Your goal ▸ In the listing below, identify each line with the word "everything" and return those lines.

____

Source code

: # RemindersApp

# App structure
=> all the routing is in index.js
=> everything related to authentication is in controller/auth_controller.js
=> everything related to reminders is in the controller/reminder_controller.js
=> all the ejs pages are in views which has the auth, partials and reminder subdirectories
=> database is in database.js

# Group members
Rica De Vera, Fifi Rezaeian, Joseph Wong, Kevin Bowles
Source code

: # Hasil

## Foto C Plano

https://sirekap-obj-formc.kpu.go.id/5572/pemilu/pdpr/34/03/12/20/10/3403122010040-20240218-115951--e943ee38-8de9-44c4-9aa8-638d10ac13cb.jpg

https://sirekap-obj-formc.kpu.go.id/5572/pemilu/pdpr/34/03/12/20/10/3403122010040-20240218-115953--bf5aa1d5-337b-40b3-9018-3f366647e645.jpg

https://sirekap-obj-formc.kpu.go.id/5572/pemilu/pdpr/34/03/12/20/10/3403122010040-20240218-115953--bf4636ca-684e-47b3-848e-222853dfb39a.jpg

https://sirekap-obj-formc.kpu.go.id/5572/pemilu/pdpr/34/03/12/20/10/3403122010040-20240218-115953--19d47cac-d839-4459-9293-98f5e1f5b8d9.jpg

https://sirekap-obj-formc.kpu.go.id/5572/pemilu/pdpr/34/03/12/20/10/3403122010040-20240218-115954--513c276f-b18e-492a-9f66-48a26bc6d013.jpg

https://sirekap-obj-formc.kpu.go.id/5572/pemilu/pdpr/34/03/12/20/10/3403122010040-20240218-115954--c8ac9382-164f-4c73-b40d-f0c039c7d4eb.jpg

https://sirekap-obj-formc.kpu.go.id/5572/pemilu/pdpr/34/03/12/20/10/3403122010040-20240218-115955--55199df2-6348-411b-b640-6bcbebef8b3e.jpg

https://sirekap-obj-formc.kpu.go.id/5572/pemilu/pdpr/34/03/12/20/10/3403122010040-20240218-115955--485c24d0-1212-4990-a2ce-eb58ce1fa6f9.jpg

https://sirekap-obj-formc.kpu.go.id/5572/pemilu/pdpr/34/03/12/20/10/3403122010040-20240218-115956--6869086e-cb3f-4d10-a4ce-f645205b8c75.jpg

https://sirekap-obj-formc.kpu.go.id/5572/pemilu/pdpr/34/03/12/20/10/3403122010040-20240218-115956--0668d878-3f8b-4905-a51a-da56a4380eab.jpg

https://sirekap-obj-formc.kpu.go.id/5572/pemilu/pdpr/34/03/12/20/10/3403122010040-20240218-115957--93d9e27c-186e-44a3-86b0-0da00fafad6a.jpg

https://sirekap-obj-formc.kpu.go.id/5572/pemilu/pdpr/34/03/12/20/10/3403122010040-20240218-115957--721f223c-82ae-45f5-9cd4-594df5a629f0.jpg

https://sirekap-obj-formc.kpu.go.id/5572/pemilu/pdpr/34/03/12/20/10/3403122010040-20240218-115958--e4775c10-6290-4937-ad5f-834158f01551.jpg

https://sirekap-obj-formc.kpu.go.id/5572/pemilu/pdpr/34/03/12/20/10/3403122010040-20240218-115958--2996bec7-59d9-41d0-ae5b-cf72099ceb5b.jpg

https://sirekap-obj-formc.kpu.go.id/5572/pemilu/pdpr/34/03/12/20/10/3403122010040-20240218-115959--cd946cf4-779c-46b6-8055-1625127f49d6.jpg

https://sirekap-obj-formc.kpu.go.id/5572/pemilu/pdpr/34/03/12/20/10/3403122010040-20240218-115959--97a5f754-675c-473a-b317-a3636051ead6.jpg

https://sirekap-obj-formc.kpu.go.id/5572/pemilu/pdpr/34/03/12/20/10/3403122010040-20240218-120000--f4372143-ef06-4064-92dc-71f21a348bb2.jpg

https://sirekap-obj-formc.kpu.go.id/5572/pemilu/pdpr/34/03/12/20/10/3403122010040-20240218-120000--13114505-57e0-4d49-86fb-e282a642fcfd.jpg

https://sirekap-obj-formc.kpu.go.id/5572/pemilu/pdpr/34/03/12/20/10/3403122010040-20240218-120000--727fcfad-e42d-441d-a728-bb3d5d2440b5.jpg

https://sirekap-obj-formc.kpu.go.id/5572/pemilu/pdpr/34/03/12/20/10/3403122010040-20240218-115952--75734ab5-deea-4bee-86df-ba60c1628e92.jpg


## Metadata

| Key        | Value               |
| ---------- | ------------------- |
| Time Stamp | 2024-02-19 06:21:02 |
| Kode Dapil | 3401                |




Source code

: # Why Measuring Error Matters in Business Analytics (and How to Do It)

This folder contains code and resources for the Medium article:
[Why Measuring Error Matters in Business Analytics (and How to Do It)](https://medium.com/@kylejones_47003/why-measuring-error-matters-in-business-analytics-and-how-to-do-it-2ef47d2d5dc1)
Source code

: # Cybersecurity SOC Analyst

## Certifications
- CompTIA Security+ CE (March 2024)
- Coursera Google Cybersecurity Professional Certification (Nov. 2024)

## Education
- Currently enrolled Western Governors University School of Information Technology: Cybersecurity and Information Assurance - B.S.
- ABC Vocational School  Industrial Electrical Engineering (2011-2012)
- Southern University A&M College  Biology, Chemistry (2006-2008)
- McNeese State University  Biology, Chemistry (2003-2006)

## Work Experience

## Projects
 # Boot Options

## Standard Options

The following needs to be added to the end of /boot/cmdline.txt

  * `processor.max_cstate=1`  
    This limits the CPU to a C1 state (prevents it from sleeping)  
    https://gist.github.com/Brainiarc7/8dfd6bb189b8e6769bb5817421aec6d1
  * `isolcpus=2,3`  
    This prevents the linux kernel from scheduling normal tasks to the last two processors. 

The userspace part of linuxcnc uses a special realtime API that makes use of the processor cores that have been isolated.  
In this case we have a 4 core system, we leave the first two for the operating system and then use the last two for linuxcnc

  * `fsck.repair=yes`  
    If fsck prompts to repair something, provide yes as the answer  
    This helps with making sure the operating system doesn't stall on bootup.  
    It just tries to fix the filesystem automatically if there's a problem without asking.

____

Written solution ▸
=> everything related to authentication is in controller/auth_controller.js
=> everything related to reminders is in the controller/reminder_controller.js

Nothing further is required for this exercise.